» **WORK TASK**
The answer must be every line below that holds the word "distance".

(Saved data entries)
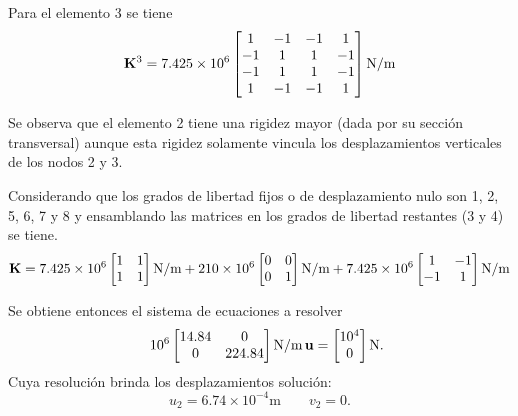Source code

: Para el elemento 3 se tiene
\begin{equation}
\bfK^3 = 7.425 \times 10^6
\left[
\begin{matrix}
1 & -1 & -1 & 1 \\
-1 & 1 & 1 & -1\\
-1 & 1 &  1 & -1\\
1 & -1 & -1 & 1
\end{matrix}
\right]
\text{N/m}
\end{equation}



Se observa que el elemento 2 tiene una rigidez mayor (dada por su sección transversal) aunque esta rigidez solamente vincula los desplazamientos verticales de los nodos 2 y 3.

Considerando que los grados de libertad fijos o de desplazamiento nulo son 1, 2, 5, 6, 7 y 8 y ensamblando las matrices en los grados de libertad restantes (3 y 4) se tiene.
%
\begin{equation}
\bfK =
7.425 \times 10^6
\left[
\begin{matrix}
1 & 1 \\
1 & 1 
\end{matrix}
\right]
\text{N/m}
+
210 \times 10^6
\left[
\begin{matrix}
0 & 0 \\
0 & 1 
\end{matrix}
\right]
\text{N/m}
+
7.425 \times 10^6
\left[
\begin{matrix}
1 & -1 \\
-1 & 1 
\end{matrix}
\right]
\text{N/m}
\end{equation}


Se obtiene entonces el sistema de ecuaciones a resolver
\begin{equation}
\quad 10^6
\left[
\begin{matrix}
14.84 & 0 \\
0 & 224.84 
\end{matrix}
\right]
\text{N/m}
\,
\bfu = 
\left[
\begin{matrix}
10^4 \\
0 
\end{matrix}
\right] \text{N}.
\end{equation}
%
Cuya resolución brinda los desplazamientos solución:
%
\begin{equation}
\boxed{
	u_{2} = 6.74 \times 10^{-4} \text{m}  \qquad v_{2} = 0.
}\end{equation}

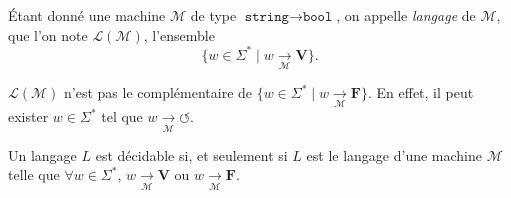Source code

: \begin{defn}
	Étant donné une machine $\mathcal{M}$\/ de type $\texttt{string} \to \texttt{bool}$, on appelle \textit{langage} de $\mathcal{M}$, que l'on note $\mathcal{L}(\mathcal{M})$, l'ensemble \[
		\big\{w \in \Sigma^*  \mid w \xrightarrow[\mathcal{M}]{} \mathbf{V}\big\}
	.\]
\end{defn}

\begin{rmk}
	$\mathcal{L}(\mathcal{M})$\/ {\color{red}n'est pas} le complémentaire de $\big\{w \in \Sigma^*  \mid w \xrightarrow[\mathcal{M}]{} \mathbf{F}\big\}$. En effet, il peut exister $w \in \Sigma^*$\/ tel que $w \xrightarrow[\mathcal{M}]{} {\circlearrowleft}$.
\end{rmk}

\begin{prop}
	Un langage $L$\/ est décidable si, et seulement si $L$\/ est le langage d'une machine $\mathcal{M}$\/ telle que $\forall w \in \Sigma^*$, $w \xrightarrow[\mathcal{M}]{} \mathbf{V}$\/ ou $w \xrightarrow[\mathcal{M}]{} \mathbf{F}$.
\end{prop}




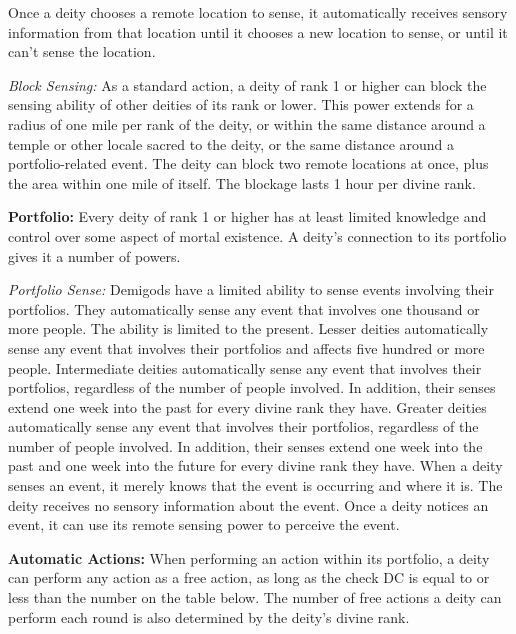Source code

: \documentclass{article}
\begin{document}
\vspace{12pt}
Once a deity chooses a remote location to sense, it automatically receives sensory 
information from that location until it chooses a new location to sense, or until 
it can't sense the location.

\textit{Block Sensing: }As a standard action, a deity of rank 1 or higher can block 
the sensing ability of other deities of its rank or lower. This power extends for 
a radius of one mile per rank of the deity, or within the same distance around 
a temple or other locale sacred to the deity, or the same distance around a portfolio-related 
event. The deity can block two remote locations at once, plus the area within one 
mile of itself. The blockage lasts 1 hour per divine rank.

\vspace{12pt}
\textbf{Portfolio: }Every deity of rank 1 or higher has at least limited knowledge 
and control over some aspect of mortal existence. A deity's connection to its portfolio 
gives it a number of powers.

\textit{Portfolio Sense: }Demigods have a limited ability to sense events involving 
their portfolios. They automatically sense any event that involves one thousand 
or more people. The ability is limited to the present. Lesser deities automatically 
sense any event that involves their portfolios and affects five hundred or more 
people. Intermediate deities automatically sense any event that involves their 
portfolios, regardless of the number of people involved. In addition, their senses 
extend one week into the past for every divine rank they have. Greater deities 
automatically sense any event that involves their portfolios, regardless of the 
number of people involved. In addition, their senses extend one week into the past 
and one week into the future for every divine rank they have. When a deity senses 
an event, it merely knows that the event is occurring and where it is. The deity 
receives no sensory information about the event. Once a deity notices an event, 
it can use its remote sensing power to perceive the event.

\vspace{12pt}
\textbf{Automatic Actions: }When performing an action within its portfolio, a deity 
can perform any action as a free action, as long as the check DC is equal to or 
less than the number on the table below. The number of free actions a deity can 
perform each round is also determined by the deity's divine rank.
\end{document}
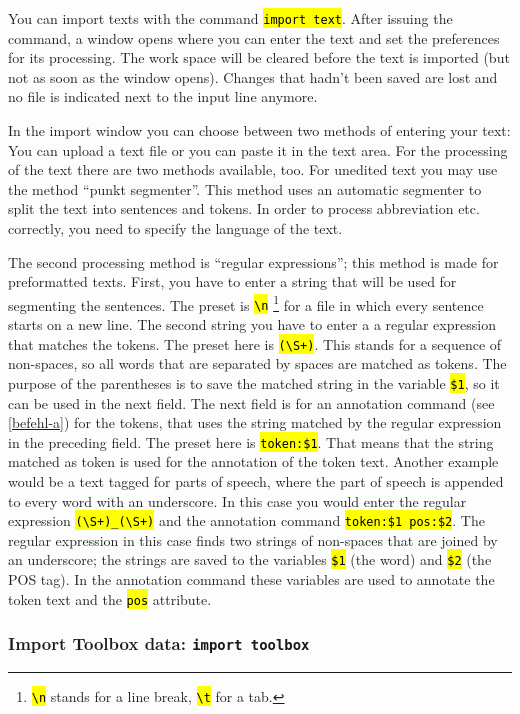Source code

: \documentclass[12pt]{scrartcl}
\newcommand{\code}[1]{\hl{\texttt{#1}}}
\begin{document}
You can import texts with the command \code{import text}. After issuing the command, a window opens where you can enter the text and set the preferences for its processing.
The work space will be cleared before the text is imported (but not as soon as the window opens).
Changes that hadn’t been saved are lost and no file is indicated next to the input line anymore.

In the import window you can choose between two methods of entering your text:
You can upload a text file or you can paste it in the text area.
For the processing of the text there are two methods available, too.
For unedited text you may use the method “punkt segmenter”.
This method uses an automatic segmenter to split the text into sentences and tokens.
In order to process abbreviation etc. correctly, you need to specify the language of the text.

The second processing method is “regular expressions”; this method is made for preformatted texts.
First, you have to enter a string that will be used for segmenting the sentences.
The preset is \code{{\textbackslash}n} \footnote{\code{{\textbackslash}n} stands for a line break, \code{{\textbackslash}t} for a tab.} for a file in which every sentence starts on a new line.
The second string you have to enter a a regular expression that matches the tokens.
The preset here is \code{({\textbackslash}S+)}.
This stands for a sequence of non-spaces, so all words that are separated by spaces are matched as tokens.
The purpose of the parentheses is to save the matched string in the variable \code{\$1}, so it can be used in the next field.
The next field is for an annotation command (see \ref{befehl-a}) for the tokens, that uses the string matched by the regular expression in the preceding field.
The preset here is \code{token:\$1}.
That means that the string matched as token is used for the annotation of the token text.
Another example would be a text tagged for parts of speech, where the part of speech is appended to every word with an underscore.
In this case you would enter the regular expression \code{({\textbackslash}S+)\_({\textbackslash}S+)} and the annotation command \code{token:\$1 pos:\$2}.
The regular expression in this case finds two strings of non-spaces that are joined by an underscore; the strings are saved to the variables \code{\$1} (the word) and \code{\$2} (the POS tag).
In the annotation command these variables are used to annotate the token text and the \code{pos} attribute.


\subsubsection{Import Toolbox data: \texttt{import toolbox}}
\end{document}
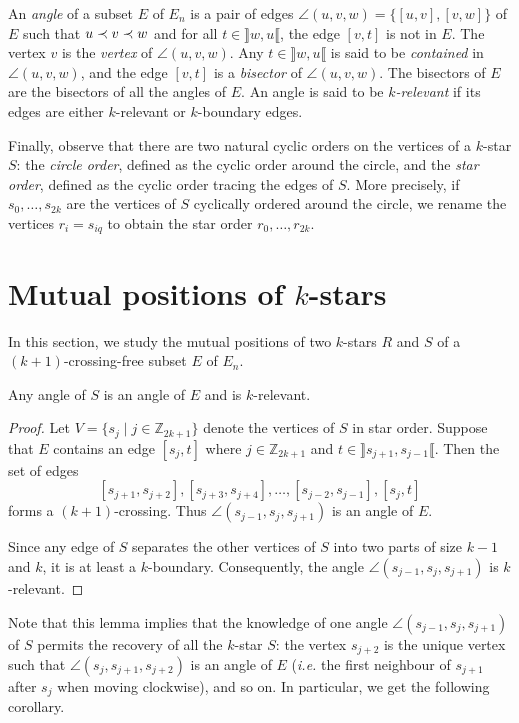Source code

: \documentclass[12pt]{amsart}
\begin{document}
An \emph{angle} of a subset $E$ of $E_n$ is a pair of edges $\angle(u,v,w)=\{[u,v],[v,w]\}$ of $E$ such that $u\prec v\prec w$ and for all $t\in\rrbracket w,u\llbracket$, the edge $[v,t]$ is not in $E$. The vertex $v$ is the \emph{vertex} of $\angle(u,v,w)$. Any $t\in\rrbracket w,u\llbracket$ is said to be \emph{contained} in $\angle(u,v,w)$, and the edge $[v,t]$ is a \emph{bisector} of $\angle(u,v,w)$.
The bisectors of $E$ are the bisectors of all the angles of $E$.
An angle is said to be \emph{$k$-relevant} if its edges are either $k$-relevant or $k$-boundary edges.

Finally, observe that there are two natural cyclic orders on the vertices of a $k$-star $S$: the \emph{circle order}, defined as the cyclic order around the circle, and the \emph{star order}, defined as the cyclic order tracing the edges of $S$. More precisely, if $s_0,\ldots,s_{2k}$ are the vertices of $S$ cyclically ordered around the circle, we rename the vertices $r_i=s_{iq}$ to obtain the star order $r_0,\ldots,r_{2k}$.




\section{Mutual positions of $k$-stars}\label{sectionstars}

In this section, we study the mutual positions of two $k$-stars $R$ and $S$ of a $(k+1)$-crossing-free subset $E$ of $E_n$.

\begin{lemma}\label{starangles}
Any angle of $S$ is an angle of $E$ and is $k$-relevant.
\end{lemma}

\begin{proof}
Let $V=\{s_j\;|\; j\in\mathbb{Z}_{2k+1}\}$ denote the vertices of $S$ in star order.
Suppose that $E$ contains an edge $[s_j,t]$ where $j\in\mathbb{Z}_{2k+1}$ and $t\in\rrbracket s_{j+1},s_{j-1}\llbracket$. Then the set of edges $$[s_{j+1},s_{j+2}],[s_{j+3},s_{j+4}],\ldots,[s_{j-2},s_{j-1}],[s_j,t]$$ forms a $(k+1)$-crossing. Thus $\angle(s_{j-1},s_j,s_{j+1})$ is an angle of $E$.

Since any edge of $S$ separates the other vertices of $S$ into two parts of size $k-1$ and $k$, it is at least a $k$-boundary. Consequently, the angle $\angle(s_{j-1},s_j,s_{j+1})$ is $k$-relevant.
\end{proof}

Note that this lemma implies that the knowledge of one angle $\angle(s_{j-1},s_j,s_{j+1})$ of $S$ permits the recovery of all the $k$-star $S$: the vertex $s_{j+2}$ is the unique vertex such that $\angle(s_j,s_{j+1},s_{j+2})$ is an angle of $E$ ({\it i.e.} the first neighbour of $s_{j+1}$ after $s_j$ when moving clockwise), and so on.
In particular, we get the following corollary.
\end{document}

--

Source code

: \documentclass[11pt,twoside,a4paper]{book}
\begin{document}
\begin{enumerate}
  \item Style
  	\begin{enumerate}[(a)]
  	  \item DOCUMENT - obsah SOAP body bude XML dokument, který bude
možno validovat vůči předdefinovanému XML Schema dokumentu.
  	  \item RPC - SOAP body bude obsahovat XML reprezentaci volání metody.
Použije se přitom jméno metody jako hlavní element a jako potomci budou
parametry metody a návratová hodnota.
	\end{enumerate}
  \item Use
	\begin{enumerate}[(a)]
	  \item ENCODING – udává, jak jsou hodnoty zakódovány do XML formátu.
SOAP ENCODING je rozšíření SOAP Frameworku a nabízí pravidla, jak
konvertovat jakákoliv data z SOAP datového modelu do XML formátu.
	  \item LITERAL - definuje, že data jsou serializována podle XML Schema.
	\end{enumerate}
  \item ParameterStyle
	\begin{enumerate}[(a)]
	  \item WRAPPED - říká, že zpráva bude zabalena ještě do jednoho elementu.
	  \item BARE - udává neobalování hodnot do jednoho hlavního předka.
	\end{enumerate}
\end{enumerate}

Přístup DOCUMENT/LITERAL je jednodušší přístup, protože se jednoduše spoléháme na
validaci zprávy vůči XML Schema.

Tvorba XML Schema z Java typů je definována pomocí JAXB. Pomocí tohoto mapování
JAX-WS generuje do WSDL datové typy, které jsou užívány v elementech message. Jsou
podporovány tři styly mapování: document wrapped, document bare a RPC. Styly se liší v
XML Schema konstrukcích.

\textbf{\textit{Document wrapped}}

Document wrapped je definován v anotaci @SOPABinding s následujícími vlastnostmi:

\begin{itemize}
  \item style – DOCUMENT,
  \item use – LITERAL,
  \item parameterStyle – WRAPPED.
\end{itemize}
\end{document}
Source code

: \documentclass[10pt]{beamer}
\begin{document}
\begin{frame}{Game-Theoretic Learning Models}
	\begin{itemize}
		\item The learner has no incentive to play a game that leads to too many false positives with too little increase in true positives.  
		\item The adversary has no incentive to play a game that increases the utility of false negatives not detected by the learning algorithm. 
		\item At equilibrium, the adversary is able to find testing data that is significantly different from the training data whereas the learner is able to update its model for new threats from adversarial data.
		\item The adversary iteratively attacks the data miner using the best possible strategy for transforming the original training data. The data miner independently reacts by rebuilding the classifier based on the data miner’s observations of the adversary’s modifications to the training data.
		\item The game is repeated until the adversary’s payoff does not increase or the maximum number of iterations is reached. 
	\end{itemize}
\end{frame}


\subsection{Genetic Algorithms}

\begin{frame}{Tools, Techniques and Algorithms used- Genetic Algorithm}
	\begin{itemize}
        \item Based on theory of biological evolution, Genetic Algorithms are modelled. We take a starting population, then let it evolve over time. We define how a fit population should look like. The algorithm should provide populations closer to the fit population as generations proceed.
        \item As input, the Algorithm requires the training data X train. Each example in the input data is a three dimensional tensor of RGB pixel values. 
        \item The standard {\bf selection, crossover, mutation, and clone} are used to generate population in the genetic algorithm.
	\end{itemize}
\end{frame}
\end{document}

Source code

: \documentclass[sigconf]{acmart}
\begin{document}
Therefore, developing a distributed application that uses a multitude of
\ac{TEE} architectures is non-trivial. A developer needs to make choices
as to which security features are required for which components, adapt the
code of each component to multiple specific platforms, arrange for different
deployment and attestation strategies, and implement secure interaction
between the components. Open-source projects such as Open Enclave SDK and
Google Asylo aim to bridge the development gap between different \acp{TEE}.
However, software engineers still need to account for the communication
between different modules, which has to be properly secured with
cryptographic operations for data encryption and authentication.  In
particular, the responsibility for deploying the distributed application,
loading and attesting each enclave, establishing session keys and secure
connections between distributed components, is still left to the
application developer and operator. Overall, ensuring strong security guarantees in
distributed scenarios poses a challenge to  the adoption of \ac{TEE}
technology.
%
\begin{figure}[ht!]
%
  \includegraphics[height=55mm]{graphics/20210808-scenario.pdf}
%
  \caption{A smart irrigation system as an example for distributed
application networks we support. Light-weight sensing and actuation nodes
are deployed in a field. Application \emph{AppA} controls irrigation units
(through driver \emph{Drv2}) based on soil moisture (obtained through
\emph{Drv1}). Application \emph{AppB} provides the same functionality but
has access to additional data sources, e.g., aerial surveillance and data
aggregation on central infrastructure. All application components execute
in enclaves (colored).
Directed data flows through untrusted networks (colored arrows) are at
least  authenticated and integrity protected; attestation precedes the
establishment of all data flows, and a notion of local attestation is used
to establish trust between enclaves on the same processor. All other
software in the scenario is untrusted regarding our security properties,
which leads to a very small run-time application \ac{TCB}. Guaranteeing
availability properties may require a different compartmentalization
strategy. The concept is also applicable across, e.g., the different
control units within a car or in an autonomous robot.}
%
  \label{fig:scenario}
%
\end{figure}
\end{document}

==

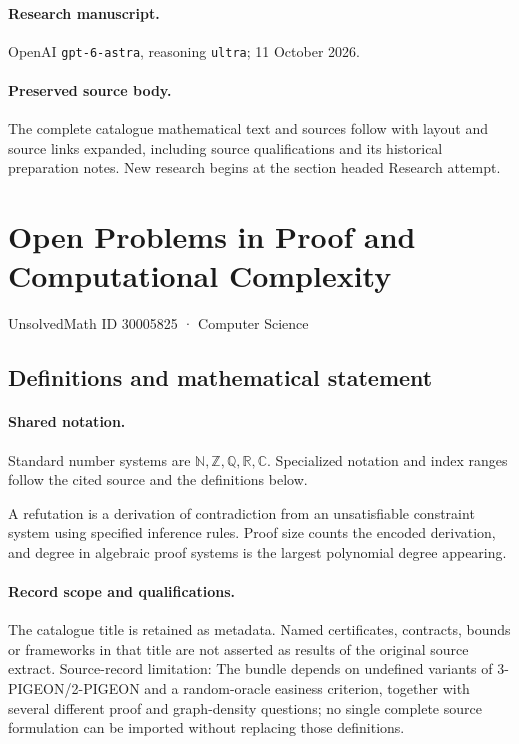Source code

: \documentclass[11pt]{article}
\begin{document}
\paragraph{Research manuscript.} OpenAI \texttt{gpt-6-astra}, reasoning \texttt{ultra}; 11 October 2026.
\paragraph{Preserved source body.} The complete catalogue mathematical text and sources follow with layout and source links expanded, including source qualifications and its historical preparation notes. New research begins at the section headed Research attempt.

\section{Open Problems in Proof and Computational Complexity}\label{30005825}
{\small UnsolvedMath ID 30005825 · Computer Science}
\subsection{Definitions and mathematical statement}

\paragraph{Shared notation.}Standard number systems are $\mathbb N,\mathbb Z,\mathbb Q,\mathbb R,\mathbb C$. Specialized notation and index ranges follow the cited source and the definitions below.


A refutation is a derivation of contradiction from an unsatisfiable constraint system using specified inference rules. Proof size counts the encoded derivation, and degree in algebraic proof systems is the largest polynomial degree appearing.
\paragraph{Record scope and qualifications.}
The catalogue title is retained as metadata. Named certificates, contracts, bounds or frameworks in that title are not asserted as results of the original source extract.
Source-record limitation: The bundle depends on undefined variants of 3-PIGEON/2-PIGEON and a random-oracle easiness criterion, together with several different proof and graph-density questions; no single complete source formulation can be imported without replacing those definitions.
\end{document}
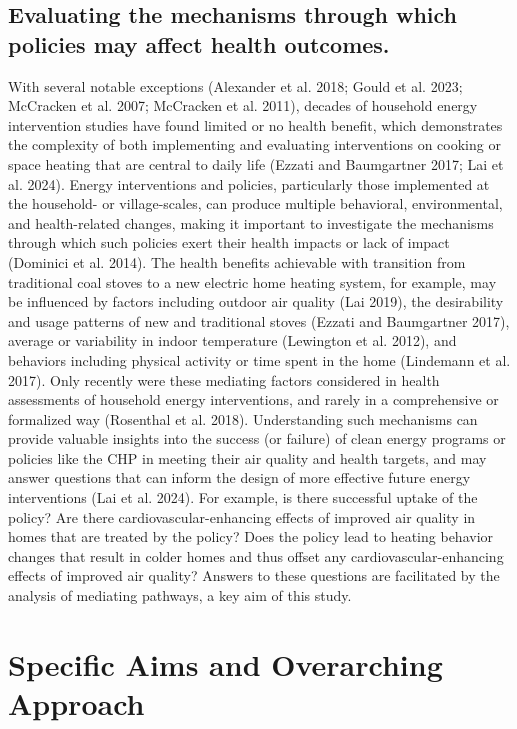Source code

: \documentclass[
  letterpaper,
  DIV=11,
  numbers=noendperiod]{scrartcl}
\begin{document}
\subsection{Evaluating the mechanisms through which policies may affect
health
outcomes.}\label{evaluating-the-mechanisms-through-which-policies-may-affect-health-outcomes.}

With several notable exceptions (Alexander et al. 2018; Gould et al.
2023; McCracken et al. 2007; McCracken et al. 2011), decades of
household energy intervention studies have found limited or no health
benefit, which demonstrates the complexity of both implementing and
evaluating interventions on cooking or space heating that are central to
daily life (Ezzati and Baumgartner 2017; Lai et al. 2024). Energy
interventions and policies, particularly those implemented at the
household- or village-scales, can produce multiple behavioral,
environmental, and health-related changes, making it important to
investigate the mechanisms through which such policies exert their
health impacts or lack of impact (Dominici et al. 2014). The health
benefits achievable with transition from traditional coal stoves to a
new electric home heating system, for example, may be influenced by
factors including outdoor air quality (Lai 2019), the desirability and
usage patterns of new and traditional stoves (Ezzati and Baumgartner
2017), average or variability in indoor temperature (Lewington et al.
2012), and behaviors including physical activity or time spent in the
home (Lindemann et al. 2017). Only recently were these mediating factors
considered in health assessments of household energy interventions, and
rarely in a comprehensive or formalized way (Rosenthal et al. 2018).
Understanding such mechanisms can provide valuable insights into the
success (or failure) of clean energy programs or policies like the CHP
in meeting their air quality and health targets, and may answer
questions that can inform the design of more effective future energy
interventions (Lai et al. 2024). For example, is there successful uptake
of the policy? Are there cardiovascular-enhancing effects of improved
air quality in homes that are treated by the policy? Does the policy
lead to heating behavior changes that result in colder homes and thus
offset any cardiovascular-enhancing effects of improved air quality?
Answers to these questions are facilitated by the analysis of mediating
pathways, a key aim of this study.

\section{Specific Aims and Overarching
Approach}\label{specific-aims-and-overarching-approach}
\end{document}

» **OUTPUT FOR THIS EXERCISE**
a radius of one mile per rank of the deity, or within the same distance around 
a temple or other locale sacred to the deity, or the same distance around a portfolio-related 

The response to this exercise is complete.